Typically applications have a configuration file that contains setup parameters to connect to a database. Some DBAs have problems with the fact that usernames and passwords are in clear text in config files.
I don't think this is possible with Oracle and JDBC, but I need some confirmation…
A possible compromise is to encrypt the password in the config file and decrypt it before setting up the connection. Of course, the decryption key should not be in the same config file. This will only solve accidental opening of the config file by unauthorized users.
There are two key approaches to JDBC Connections to database and both have a significant impact on the design of the system, such that it is not easy to move from one to the other without a significant rewrite. An Architect needs to consider the companies governance policy with regard to information technology security before choosing.
1) Every user has credentials, that are carried through the application, for the service that is being used by the Application; in your case the Oracle database uses those user credentials to connect to the database. The downside is that every user needs a credentials for each secure service. This is a reasonable secure approach but also requires the signficant extra work to provide and maintain the user credentials. Your database administrators will need to actively manage user credentials, which may run counter to your company’s security governance policies.

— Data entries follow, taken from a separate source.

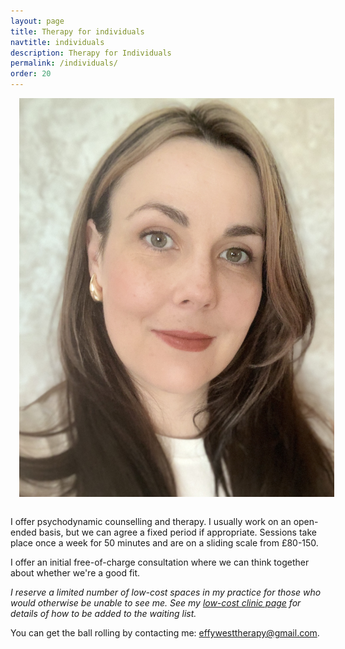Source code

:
 ```yaml
---
layout: page
title: Therapy for individuals
navtitle: individuals
description: Therapy for Individuals
permalink: /individuals/
order: 20
---
```

<img class="col one right" src="/img/IMG_0762.jpg" alt="West Therapy" style="margin: 0 0 1em 1em" />

I offer psychodynamic counselling and therapy. I usually work on an open-ended basis, but we can agree a fixed period if appropriate. Sessions take place once a week for 50 minutes and are on a sliding scale from £80-150.

I offer an initial free-of-charge consultation where we can think together about whether we're a good fit.

*I reserve a limited number of low-cost spaces in my practice for those who would otherwise be unable to see me. See my [low-cost clinic page](https://www.effywest.com/low-cost-clinic/) for details of how to be added to the waiting list.*

You can get the ball rolling by contacting me: [effywesttherapy@gmail.com](mailto:effywesttherapy@gmail.com).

2) The Application database credentials are stored on a secure directory service, e.g. Secure LDAP. The Application accesses the directory service with the users’ credentials. The directory service returns the approriate credentials for the service being accessed.
In both cases the database credentials should be limited to perform the appropriate operations only. The credentials should reflect the requirements of the business processes, for example; they allow select from defined views/tables, insert into others, but not create, update or drop tables. In the second approach use seperate credentials for each major business process, e.g. Order Processing, Accounting, HR, etc.
However remember that security is like layers of an onion, if somebody has stripped away the layers to access the application, such that they can access the DB contection pool config file. They can probably Trojan the application to capture users’ credentials. This is where a good security governance policy comes in.
Security Governance is a complex issue that needs senior management commitment, because if you need this level of security for your live platform, it costs. You need to separate responsibilities of development from deployment, operations & user authority management. You may also need to have security auditors, who have full access to view changes but no ability to change the configuration. It if far from simple and is highly paid specialism.